[Material shown]

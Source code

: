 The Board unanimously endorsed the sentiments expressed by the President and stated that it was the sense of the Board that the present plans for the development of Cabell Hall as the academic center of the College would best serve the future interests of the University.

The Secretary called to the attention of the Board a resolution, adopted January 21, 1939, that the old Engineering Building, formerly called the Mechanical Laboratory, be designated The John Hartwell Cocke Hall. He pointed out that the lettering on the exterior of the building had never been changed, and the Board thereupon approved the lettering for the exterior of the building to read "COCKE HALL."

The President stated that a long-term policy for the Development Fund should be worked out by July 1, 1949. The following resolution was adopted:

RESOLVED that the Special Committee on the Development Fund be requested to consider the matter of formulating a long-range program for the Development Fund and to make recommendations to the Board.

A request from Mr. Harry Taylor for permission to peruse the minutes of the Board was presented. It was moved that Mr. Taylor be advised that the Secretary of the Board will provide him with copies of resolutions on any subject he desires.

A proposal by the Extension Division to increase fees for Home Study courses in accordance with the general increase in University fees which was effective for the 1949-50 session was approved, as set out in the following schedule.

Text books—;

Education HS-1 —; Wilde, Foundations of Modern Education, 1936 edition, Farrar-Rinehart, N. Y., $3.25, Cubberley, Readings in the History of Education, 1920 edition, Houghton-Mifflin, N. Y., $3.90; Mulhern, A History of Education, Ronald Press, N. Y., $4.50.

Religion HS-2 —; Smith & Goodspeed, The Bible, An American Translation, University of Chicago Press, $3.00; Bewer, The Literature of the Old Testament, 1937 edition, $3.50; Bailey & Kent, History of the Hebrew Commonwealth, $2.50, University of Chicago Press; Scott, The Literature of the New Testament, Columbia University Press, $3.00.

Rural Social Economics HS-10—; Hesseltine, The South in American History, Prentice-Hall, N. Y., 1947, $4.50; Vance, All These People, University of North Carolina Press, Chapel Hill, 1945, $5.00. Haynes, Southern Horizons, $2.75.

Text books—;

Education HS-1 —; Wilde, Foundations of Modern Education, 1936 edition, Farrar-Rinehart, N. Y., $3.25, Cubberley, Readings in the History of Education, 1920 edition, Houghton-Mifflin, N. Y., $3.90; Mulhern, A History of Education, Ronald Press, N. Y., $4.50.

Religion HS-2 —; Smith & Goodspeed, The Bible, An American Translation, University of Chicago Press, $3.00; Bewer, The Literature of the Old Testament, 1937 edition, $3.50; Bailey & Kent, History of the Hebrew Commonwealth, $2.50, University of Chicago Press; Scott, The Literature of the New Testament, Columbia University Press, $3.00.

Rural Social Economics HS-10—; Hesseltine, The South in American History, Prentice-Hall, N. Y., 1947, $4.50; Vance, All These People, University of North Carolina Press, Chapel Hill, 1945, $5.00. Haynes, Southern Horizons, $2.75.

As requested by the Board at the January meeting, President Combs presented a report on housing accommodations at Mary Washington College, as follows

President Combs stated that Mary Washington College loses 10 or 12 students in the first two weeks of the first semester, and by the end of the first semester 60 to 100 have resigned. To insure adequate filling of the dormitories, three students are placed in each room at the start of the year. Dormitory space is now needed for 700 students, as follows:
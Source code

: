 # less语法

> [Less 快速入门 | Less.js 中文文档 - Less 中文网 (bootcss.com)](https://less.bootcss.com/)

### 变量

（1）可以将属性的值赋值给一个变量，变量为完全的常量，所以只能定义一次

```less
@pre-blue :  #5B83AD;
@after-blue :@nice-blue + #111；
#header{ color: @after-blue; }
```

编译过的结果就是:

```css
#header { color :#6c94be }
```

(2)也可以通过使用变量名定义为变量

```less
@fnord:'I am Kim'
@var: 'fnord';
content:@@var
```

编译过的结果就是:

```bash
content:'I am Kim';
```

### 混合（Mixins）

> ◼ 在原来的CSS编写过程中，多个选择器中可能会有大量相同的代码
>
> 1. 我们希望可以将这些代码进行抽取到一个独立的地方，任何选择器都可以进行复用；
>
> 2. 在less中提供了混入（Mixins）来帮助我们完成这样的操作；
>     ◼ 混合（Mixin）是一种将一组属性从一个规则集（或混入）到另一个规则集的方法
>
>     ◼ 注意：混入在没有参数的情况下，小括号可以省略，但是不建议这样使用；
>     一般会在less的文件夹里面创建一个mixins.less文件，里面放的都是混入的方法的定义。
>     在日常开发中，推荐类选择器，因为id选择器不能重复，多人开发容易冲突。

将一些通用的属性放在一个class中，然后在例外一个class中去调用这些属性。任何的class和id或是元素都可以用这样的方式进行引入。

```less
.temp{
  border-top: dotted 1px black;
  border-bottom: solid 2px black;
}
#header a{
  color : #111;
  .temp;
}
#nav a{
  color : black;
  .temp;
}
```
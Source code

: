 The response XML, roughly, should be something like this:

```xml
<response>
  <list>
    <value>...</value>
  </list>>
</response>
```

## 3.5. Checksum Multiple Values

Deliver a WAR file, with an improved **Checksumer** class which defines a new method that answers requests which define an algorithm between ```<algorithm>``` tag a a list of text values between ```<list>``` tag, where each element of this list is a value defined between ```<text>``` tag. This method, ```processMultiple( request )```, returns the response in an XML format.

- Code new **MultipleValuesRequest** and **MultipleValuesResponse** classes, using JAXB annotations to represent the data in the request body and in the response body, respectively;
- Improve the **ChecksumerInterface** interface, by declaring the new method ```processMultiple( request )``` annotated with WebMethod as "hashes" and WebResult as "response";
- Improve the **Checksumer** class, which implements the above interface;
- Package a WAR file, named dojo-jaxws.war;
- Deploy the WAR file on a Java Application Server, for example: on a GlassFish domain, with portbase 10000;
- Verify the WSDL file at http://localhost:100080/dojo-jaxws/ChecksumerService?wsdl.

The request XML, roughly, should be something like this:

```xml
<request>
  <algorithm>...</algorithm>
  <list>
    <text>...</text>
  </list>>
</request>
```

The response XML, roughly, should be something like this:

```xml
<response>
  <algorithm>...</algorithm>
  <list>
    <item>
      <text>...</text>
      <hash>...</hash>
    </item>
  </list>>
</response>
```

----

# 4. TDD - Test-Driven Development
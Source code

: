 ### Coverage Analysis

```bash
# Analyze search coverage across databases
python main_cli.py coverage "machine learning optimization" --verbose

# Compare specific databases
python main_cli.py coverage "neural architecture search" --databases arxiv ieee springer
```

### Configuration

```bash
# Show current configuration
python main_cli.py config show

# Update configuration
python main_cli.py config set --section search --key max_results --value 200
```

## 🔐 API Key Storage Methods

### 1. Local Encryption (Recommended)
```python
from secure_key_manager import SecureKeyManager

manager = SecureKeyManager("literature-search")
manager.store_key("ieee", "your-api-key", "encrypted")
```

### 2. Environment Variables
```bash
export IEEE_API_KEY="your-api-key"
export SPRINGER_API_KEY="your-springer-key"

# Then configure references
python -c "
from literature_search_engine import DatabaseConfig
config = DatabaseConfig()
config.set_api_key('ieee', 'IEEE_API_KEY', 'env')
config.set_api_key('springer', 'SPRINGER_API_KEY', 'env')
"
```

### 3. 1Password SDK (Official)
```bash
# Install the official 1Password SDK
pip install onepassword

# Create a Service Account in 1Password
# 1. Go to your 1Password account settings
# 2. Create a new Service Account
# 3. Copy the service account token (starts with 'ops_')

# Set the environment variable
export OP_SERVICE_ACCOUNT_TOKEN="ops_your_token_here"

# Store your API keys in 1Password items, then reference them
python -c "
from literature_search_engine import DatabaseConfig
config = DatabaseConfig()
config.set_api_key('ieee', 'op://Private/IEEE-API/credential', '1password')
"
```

[/Material shown]

Task prompt:
All of the data above is to be transcribed without alteration.

Exercise answer:
Source code

: The Board unanimously endorsed the sentiments expressed by the President and stated that it was the sense of the Board that the present plans for the development of Cabell Hall as the academic center of the College would best serve the future interests of the University.

The Secretary called to the attention of the Board a resolution, adopted January 21, 1939, that the old Engineering Building, formerly called the Mechanical Laboratory, be designated The John Hartwell Cocke Hall. He pointed out that the lettering on the exterior of the building had never been changed, and the Board thereupon approved the lettering for the exterior of the building to read "COCKE HALL."

The President stated that a long-term policy for the Development Fund should be worked out by July 1, 1949. The following resolution was adopted:

RESOLVED that the Special Committee on the Development Fund be requested to consider the matter of formulating a long-range program for the Development Fund and to make recommendations to the Board.

A request from Mr. Harry Taylor for permission to peruse the minutes of the Board was presented. It was moved that Mr. Taylor be advised that the Secretary of the Board will provide him with copies of resolutions on any subject he desires.

A proposal by the Extension Division to increase fees for Home Study courses in accordance with the general increase in University fees which was effective for the 1949-50 session was approved, as set out in the following schedule.

Text books—;

Education HS-1 —; Wilde, Foundations of Modern Education, 1936 edition, Farrar-Rinehart, N. Y., $3.25, Cubberley, Readings in the History of Education, 1920 edition, Houghton-Mifflin, N. Y., $3.90; Mulhern, A History of Education, Ronald Press, N. Y., $4.50.

Religion HS-2 —; Smith & Goodspeed, The Bible, An American Translation, University of Chicago Press, $3.00; Bewer, The Literature of the Old Testament, 1937 edition, $3.50; Bailey & Kent, History of the Hebrew Commonwealth, $2.50, University of Chicago Press; Scott, The Literature of the New Testament, Columbia University Press, $3.00.

Rural Social Economics HS-10—; Hesseltine, The South in American History, Prentice-Hall, N. Y., 1947, $4.50; Vance, All These People, University of North Carolina Press, Chapel Hill, 1945, $5.00. Haynes, Southern Horizons, $2.75.

Text books—;

Education HS-1 —; Wilde, Foundations of Modern Education, 1936 edition, Farrar-Rinehart, N. Y., $3.25, Cubberley, Readings in the History of Education, 1920 edition, Houghton-Mifflin, N. Y., $3.90; Mulhern, A History of Education, Ronald Press, N. Y., $4.50.

Religion HS-2 —; Smith & Goodspeed, The Bible, An American Translation, University of Chicago Press, $3.00; Bewer, The Literature of the Old Testament, 1937 edition, $3.50; Bailey & Kent, History of the Hebrew Commonwealth, $2.50, University of Chicago Press; Scott, The Literature of the New Testament, Columbia University Press, $3.00.

Rural Social Economics HS-10—; Hesseltine, The South in American History, Prentice-Hall, N. Y., 1947, $4.50; Vance, All These People, University of North Carolina Press, Chapel Hill, 1945, $5.00. Haynes, Southern Horizons, $2.75.

As requested by the Board at the January meeting, President Combs presented a report on housing accommodations at Mary Washington College, as follows

President Combs stated that Mary Washington College loses 10 or 12 students in the first two weeks of the first semester, and by the end of the first semester 60 to 100 have resigned. To insure adequate filling of the dormitories, three students are placed in each room at the start of the year. Dormitory space is now needed for 700 students, as follows:
Source code

: # less语法

> [Less 快速入门 | Less.js 中文文档 - Less 中文网 (bootcss.com)](https://less.bootcss.com/)

### 变量

（1）可以将属性的值赋值给一个变量，变量为完全的常量，所以只能定义一次

```less
@pre-blue :  #5B83AD;
@after-blue :@nice-blue + #111；
#header{ color: @after-blue; }
```

编译过的结果就是:

```css
#header { color :#6c94be }
```

(2)也可以通过使用变量名定义为变量

```less
@fnord:'I am Kim'
@var: 'fnord';
content:@@var
```

编译过的结果就是:

```bash
content:'I am Kim';
```

### 混合（Mixins）

> ◼ 在原来的CSS编写过程中，多个选择器中可能会有大量相同的代码
>
> 1. 我们希望可以将这些代码进行抽取到一个独立的地方，任何选择器都可以进行复用；
>
> 2. 在less中提供了混入（Mixins）来帮助我们完成这样的操作；
>     ◼ 混合（Mixin）是一种将一组属性从一个规则集（或混入）到另一个规则集的方法
>
>     ◼ 注意：混入在没有参数的情况下，小括号可以省略，但是不建议这样使用；
>     一般会在less的文件夹里面创建一个mixins.less文件，里面放的都是混入的方法的定义。
>     在日常开发中，推荐类选择器，因为id选择器不能重复，多人开发容易冲突。

将一些通用的属性放在一个class中，然后在例外一个class中去调用这些属性。任何的class和id或是元素都可以用这样的方式进行引入。

```less
.temp{
  border-top: dotted 1px black;
  border-bottom: solid 2px black;
}
#header a{
  color : #111;
  .temp;
}
#nav a{
  color : black;
  .temp;
}
```
Source code

: The response XML, roughly, should be something like this:

```xml
<response>
  <list>
    <value>...</value>
  </list>>
</response>
```

## 3.5. Checksum Multiple Values

Deliver a WAR file, with an improved **Checksumer** class which defines a new method that answers requests which define an algorithm between ```<algorithm>``` tag a a list of text values between ```<list>``` tag, where each element of this list is a value defined between ```<text>``` tag. This method, ```processMultiple( request )```, returns the response in an XML format.

- Code new **MultipleValuesRequest** and **MultipleValuesResponse** classes, using JAXB annotations to represent the data in the request body and in the response body, respectively;
- Improve the **ChecksumerInterface** interface, by declaring the new method ```processMultiple( request )``` annotated with WebMethod as "hashes" and WebResult as "response";
- Improve the **Checksumer** class, which implements the above interface;
- Package a WAR file, named dojo-jaxws.war;
- Deploy the WAR file on a Java Application Server, for example: on a GlassFish domain, with portbase 10000;
- Verify the WSDL file at http://localhost:100080/dojo-jaxws/ChecksumerService?wsdl.

The request XML, roughly, should be something like this:

```xml
<request>
  <algorithm>...</algorithm>
  <list>
    <text>...</text>
  </list>>
</request>
```

The response XML, roughly, should be something like this:

```xml
<response>
  <algorithm>...</algorithm>
  <list>
    <item>
      <text>...</text>
      <hash>...</hash>
    </item>
  </list>>
</response>
```

----

# 4. TDD - Test-Driven Development
Source code

: ### Coverage Analysis

```bash
# Analyze search coverage across databases
python main_cli.py coverage "machine learning optimization" --verbose

# Compare specific databases
python main_cli.py coverage "neural architecture search" --databases arxiv ieee springer
```

### Configuration

```bash
# Show current configuration
python main_cli.py config show

# Update configuration
python main_cli.py config set --section search --key max_results --value 200
```

## 🔐 API Key Storage Methods

### 1. Local Encryption (Recommended)
```python
from secure_key_manager import SecureKeyManager

manager = SecureKeyManager("literature-search")
manager.store_key("ieee", "your-api-key", "encrypted")
```

### 2. Environment Variables
```bash
export IEEE_API_KEY="your-api-key"
export SPRINGER_API_KEY="your-springer-key"

# Then configure references
python -c "
from literature_search_engine import DatabaseConfig
config = DatabaseConfig()
config.set_api_key('ieee', 'IEEE_API_KEY', 'env')
config.set_api_key('springer', 'SPRINGER_API_KEY', 'env')
"
```

### 3. 1Password SDK (Official)
```bash
# Install the official 1Password SDK
pip install onepassword

# Create a Service Account in 1Password
# 1. Go to your 1Password account settings
# 2. Create a new Service Account
# 3. Copy the service account token (starts with 'ops_')

# Set the environment variable
export OP_SERVICE_ACCOUNT_TOKEN="ops_your_token_here"

# Store your API keys in 1Password items, then reference them
python -c "
from literature_search_engine import DatabaseConfig
config = DatabaseConfig()
config.set_api_key('ieee', 'op://Private/IEEE-API/credential', '1password')
"
```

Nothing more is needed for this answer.